### What to do
Lines where the string "Calculator" appears are to be copied from the entries below.
---
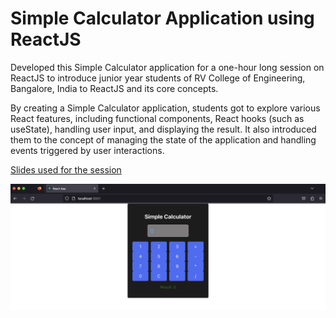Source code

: # Simple Calculator Application using ReactJS
Developed this Simple Calculator application for a one-hour long session on ReactJS to introduce junior year students of RV College of Engineering, Bangalore, India to ReactJS and its core concepts.

By creating a Simple Calculator application, students got to explore various React features, including functional components, React hooks (such as useState), handling user input, and displaying the result. It also introduced them to the concept of managing the state of the application and handling events triggered by user interactions.

[Slides used for the session](https://github.com/rohis06/SimpleCalc/blob/main/slides/ReactJS.pdf)

![UI](slides/UI.png)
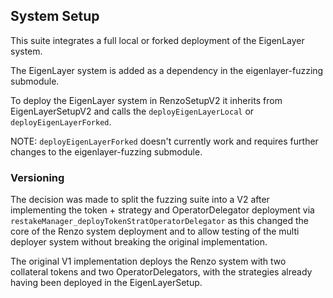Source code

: ## System Setup

This suite integrates a full local or forked deployment of the EigenLayer system. 

The EigenLayer system is added as a dependency in the eigenlayer-fuzzing submodule. 

To deploy the EigenLayer system in RenzoSetupV2 it inherits from EigenLayerSetupV2 and calls the `deployEigenLayerLocal` or `deployEigenLayerForked`. 

NOTE: `deployEigenLayerForked` doesn't currently work and requires further changes to the eigenlayer-fuzzing submodule. 

### Versioning

The decision was made to split the fuzzing suite into a V2 after implementing the token + strategy and OperatorDelegator deployment via `restakeManager_deployTokenStratOperatorDelegator` as this changed the core of the Renzo system deployment and to allow testing of the multi deployer system without breaking the original implementation. 

The original V1 implementation deploys the Renzo system with two collateral tokens and two OperatorDelegators, with the strategies already having been deployed in the EigenLayerSetup. 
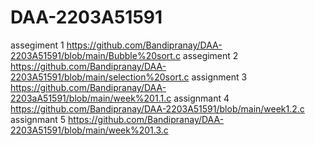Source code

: # DAA-2203A51591
assegiment 1 https://github.com/Bandipranay/DAA-2203A51591/blob/main/Bubble%20sort.c
assegiment 2 https://github.com/Bandipranay/DAA-2203A51591/blob/main/selection%20sort.c
assignment 3 https://github.com/Bandipranay/DAA-2203aA51591/blob/main/week%201.1.c
assignmant 4 https://github.com/Bandipranay/DAA-2203A51591/blob/main/week1.2.c
assignmant 5 https://github.com/Bandipranay/DAA-2203A51591/blob/main/week%201.3.c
---
### Output
: # Simple Calculator Application using ReactJS
Developed this Simple Calculator application for a one-hour long session on ReactJS to introduce junior year students of RV College of Engineering, Bangalore, India to ReactJS and its core concepts.
By creating a Simple Calculator application, students got to explore various React features, including functional components, React hooks (such as useState), handling user input, and displaying the result. It also introduced them to the concept of managing the state of the application and handling events triggered by user interactions.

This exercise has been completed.